▶ [Brief]
Where the string "parameters" shows up in a line of the records, copy that line.

▶ [Data provided]
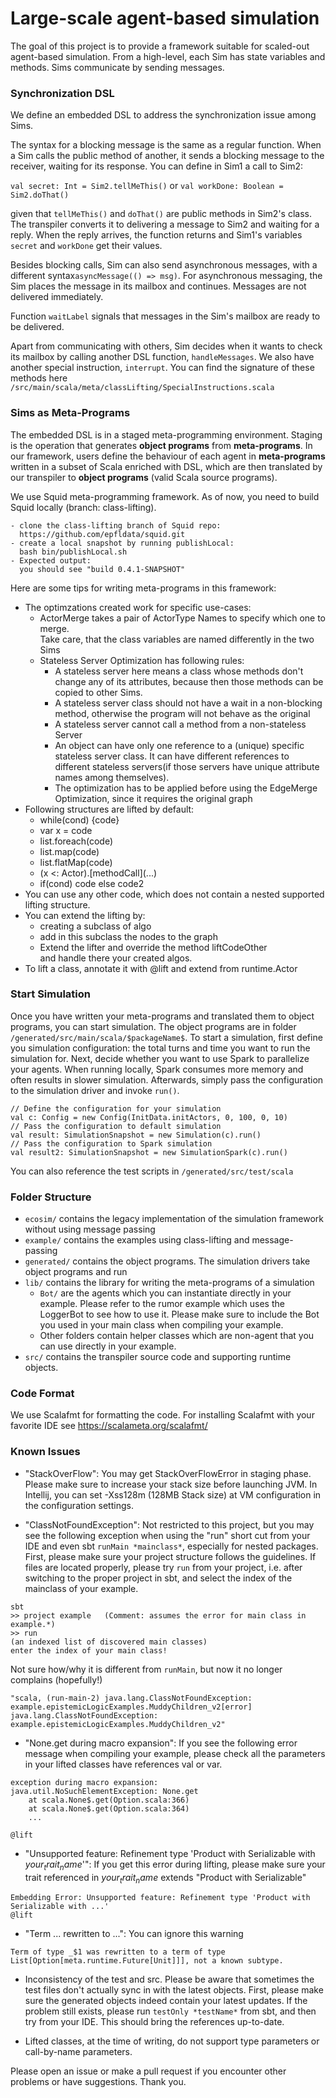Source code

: # Large-scale agent-based simulation 

The goal of this project is to provide a framework suitable for scaled-out agent-based simulation. From a high-level, each Sim has state variables and methods. Sims communicate by sending messages. 

### Synchronization DSL

We define an embedded DSL to address the synchronization issue among Sims. 

The syntax for a blocking message is the same as a regular function. When a Sim calls the public method of another, it sends a blocking message to the receiver, waiting for its response. You can define in Sim1 a call to Sim2:  

```val secret: Int = Sim2.tellMeThis()``` or ```val workDone: Boolean = Sim2.doThat()``` 

given that `tellMeThis()` and `doThat()` are public methods in Sim2's class. The transpiler converts it to delivering a message to Sim2 and waiting for a reply. When the reply arrives, the function returns and Sim1's variables ```secret``` and ```workDone```  get their values. 

Besides blocking calls, Sim can also send asynchronous messages, with a different syntax```asyncMessage(() => msg)```. For asynchronous messaging, the Sim places the message in its mailbox and continues. Messages are not delivered immediately. 

Function ```waitLabel``` signals that messages in the Sim's mailbox are ready to be delivered. 

Apart from communicating with others, Sim decides when it wants to check its mailbox by calling another DSL function, ```handleMessages```. We also have another special instruction, `interrupt`.  You can find the signature of these methods here ```/src/main/scala/meta/classLifting/SpecialInstructions.scala```

### Sims as Meta-Programs 
The embedded DSL is in a staged meta-programming environment. Staging is the operation that generates **object programs** from **meta-programs**. In our framework, users define the behaviour of each agent in **meta-programs** written in a subset of Scala enriched with DSL, which are then translated by our transpiler to **object programs** (valid Scala source programs).
 
We use Squid meta-programming framework. As of now, you need to build Squid locally (branch: class-lifting). 

```
- clone the class-lifting branch of Squid repo: 
  https://github.com/epfldata/squid.git
- create a local snapshot by running publishLocal: 
  bash bin/publishLocal.sh
- Expected output: 
  you should see "build 0.4.1-SNAPSHOT"
```
   
   Here are some tips for writing meta-programs in this framework: 
* The optimzations created work for specific use-cases:
  * ActorMerge takes a pair of ActorType Names to specify which one to merge.  
  Take care, that the class variables are named differently in the two Sims
  * Stateless Server Optimization has following rules:
    * A stateless server here means a class whose methods don't change any of its attributes, because then those methods can be copied to other Sims.
    * A stateless server class should not have a wait in a non-blocking method, otherwise the program will not behave as the original
    * A stateless server cannot call a method from a non-stateless Server
    * An object can have only one reference to a (unique) specific stateless server class.
    It can have different references to different stateless servers(if those servers have unique attribute names among themselves).
    * The optimization has to be applied before using the EdgeMerge Optimization, since it requires the original graph
* Following structures are lifted by default: 
  * while(cond) {code}
  * var x = code
  * list.foreach(code)
  * list.map(code)
  * list.flatMap(code)
  * (x <: Actor).\[methodCall\](...)
  * if(cond) code else code2
* You can use any other code, which does not contain a nested supported lifting structure.   
* You can extend the lifting by:
  * creating a subclass of algo
  * add in this subclass the nodes to the graph
  * Extend the lifter and override the method liftCodeOther  
  and handle there your created algos.
* To lift a class, annotate it with @lift and extend from runtime.Actor


### Start Simulation 
 Once you have written your meta-programs and translated them to object programs, you can start simulation. The object programs are in folder `/generated/src/main/scala/$packageName$`. To start a simulation, first define you simulation configuration: the total turns and time you want to run the simulation for. Next, decide whether you want to use Spark to parallelize your agents. When running locally, Spark consumes more memory and often results in slower simulation. Afterwards, simply pass the configuration to the simulation driver and invoke `run()`. 
```
// Define the configuration for your simulation
val c: Config = new Config(InitData.initActors, 0, 100, 0, 10)
// Pass the configuration to default simulation 
val result: SimulationSnapshot = new Simulation(c).run()
// Pass the configuration to Spark simulation 
val result2: SimulationSnapshot = new SimulationSpark(c).run()
```
 
 You can also reference the test scripts in `/generated/src/test/scala`
 
### Folder Structure 
- `ecosim/` contains the legacy implementation of the simulation framework without using message passing 
- `example/` contains the examples using class-lifting and message-passing 
- `generated/` contains the object programs. The simulation drivers take object programs and run 
- `lib/` contains the library for writing the meta-programs of a simulation 
    - `Bot/` are the agents which you can instantiate directly in your example. Please refer to the rumor example which uses the LoggerBot to see how to use it. Please make sure to include the Bot you used in your main class when compiling your example. 
    - Other folders contain helper classes which are non-agent that you can use directly in your example. 
- `src/` contains the transpiler source code and supporting runtime objects. 

 
### Code Format
We use Scalafmt for formatting the code.
For installing Scalafmt with your favorite IDE see https://scalameta.org/scalafmt/

### Known Issues 
- "StackOverFlow": You may get StackOverFlowError in staging phase. Please make sure to increase your stack size before launching JVM. In Intellij, you can set -Xss128m (128MB Stack size) at VM configuration in the configuration settings.

- "ClassNotFoundException": Not restricted to this project, but you may see the following exception when using the "run" short cut from your IDE and even sbt `runMain *mainclass*`, especially for nested packages. First, please make sure your project structure follows the guidelines. If files are located properly, please try `run` from your project, i.e. after switching to the proper project in sbt, and select the index of the mainclass of your example. 
```
sbt    
>> project example   (Comment: assumes the error for main class in example.*)
>> run 
(an indexed list of discovered main classes)
enter the index of your main class! 
```

Not sure how/why it is different from `runMain`, but now it no longer complains (hopefully!) 
```
"scala, (run-main-2) java.lang.ClassNotFoundException: example.epistemicLogicExamples.MuddyChildren_v2[error] java.lang.ClassNotFoundException: example.epistemicLogicExamples.MuddyChildren_v2"
```

- "None.get during macro expansion": If you see the following error message when compiling your example, please check all the parameters in your lifted classes have references val or var.  
```
exception during macro expansion: 
java.util.NoSuchElementException: None.get
	at scala.None$.get(Option.scala:366)
	at scala.None$.get(Option.scala:364)
    ... 

@lift 
```

- "Unsupported feature: Refinement type 'Product with Serializable with $your_trait_name$'": If you get this error during lifting, please make sure your trait referenced in $your_trait_name$ extends "Product with Serializable" 
```
Embedding Error: Unsupported feature: Refinement type 'Product with Serializable with ...'
@lift
```

- "Term ... rewritten to ...": You can ignore this warning 
```
Term of type _$1 was rewritten to a term of type List[Option[meta.runtime.Future[Unit]]], not a known subtype.
``` 

- Inconsistency of the test and src. Please be aware that sometimes the test files don't actually sync in with the latest objects. First, please make sure the generated objects indeed contain your latest updates. If the problem still exists, please run `testOnly *testName*` from sbt, and then try from your IDE. This should bring the references up-to-date. 

- Lifted classes, at the time of writing, do not support type parameters or call-by-name parameters.
 
Please open an issue or make a pull request if you encounter other problems or have suggestions. Thank you.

▶ [Solution to this problem]
- "None.get during macro expansion": If you see the following error message when compiling your example, please check all the parameters in your lifted classes have references val or var.  
- Lifted classes, at the time of writing, do not support type parameters or call-by-name parameters.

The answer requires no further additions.